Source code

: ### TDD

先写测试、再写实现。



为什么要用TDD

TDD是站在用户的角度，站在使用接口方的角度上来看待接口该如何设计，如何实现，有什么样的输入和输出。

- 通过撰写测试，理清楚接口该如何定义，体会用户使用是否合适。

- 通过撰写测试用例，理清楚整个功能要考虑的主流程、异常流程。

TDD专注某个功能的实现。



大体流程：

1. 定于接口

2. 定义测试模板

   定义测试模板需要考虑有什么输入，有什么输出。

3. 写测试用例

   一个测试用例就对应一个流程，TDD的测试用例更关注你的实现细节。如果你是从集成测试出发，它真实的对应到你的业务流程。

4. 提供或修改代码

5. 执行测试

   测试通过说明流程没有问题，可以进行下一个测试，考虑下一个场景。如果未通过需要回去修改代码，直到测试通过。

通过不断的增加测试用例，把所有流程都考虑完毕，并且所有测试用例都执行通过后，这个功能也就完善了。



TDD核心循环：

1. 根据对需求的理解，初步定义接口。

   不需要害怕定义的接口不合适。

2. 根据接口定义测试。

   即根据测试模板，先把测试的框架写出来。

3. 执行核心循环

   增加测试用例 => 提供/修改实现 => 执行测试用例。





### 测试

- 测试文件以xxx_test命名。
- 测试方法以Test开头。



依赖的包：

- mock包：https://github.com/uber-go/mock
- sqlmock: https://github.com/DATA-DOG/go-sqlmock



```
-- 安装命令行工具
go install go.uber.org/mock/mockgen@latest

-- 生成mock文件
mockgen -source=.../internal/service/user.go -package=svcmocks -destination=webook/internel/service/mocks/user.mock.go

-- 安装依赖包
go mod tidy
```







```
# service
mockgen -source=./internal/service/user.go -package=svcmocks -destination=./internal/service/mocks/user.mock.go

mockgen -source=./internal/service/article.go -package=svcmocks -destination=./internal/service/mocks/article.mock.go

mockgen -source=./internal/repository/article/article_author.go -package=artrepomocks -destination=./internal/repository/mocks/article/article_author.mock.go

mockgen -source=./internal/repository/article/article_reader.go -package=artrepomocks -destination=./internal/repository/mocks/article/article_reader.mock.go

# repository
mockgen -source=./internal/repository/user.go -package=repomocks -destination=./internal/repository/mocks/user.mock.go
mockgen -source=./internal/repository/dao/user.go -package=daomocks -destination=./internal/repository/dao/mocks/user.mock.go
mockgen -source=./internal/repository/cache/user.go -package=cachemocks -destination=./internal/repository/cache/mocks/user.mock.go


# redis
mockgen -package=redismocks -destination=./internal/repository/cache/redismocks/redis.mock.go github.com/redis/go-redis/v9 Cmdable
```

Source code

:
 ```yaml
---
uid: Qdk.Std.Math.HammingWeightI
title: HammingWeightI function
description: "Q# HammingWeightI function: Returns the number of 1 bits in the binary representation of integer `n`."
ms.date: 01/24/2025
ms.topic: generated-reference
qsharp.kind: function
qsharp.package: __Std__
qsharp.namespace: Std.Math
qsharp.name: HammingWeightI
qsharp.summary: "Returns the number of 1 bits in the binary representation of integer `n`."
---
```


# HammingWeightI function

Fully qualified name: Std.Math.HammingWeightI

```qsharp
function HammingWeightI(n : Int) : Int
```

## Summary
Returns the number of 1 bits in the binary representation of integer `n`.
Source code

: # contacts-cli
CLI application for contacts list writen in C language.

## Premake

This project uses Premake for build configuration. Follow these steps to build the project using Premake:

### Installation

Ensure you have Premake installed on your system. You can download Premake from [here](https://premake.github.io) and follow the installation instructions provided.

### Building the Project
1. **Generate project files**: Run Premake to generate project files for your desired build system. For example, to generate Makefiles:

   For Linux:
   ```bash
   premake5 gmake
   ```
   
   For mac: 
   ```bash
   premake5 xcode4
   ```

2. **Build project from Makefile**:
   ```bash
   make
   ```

========================

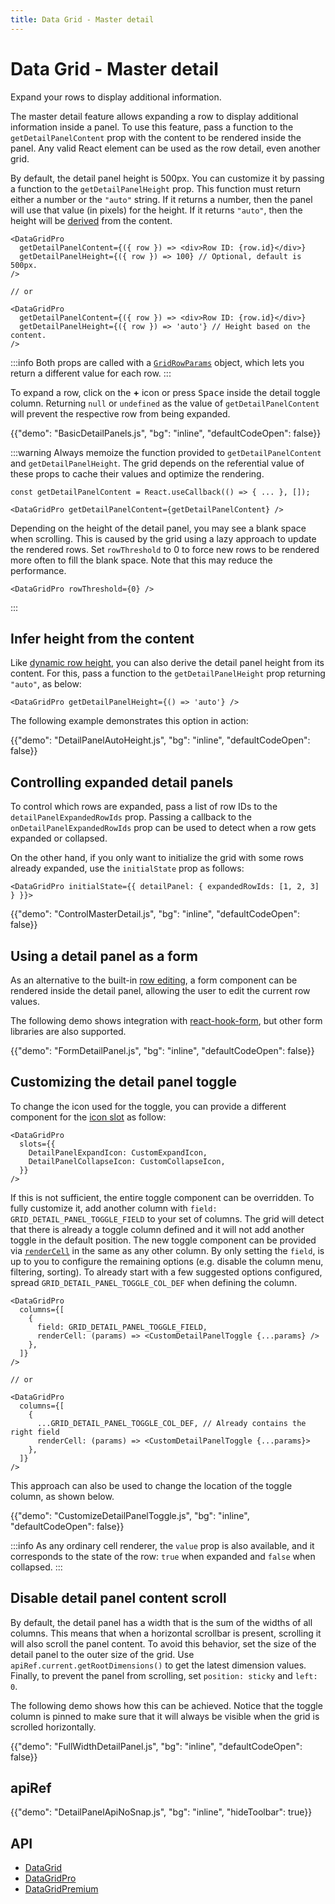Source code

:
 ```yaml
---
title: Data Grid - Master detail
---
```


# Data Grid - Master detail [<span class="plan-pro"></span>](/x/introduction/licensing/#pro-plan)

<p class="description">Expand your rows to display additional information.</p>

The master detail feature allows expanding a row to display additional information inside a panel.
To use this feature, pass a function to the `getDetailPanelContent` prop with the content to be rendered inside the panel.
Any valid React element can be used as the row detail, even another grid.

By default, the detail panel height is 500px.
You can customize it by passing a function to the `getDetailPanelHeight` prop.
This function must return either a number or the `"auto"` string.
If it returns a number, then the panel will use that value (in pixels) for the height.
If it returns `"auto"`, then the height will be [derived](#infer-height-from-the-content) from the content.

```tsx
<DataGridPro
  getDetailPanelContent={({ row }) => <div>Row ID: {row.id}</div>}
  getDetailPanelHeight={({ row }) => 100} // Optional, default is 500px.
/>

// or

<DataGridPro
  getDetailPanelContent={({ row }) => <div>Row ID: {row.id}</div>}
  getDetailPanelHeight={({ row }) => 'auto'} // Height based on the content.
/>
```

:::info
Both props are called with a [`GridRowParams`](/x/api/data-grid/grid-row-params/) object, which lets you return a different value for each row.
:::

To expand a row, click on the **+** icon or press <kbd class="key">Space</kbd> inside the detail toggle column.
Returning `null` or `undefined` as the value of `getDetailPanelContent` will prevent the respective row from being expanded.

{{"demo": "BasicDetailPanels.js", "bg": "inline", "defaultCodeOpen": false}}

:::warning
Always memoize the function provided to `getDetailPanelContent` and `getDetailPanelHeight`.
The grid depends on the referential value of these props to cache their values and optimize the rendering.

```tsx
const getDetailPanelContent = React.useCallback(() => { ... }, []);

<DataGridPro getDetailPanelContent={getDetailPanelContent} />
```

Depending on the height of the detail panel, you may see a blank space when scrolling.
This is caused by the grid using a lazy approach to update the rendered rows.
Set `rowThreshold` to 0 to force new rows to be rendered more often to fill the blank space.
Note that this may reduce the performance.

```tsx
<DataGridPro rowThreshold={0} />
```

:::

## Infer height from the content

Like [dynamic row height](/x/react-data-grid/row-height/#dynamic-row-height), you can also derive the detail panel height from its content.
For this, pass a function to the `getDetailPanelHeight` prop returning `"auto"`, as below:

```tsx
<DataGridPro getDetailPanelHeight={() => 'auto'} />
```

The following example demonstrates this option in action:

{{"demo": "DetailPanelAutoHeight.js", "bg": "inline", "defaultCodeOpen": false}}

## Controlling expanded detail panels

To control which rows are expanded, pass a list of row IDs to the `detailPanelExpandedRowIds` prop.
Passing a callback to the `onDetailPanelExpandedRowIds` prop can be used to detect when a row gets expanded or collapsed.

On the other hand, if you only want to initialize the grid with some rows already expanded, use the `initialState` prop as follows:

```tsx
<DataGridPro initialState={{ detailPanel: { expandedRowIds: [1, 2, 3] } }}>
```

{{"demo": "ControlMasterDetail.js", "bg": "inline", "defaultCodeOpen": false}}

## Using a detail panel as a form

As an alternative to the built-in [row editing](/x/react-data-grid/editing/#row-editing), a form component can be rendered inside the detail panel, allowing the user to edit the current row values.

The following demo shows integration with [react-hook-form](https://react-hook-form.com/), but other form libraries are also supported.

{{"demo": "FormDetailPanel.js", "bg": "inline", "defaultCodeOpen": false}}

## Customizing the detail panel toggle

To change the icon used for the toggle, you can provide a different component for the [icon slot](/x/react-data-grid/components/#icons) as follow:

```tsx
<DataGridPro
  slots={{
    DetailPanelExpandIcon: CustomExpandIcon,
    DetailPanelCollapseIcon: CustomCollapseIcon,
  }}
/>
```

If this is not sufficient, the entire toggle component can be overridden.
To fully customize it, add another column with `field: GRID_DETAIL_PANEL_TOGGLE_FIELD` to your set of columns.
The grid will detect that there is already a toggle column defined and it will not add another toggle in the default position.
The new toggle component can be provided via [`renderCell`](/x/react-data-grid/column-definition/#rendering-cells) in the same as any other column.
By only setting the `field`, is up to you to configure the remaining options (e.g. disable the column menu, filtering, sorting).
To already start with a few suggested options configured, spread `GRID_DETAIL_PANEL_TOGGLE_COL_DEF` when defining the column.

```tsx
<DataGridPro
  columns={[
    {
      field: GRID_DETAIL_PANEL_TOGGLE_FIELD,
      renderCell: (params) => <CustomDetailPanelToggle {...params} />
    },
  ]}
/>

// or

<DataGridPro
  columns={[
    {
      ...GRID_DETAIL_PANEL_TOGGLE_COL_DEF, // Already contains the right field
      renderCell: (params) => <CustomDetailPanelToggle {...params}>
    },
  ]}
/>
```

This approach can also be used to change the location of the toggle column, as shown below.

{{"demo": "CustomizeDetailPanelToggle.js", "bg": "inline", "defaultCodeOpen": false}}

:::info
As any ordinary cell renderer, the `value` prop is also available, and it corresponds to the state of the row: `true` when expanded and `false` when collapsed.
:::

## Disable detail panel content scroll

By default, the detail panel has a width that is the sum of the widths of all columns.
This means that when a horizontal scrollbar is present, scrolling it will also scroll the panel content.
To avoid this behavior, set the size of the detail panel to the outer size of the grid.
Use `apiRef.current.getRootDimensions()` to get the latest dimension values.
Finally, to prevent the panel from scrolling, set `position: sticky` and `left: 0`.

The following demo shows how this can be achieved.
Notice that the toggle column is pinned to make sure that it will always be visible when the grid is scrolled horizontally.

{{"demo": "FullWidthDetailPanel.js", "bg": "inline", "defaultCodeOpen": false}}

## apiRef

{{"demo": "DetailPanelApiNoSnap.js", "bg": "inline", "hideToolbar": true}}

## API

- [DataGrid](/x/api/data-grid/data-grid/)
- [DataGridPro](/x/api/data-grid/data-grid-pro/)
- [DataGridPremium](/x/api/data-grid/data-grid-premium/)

========================

Where does the word "uber" appear in the material above? Copy every line that holds it.

- mock包：https://github.com/uber-go/mock
go install go.uber.org/mock/mockgen@latest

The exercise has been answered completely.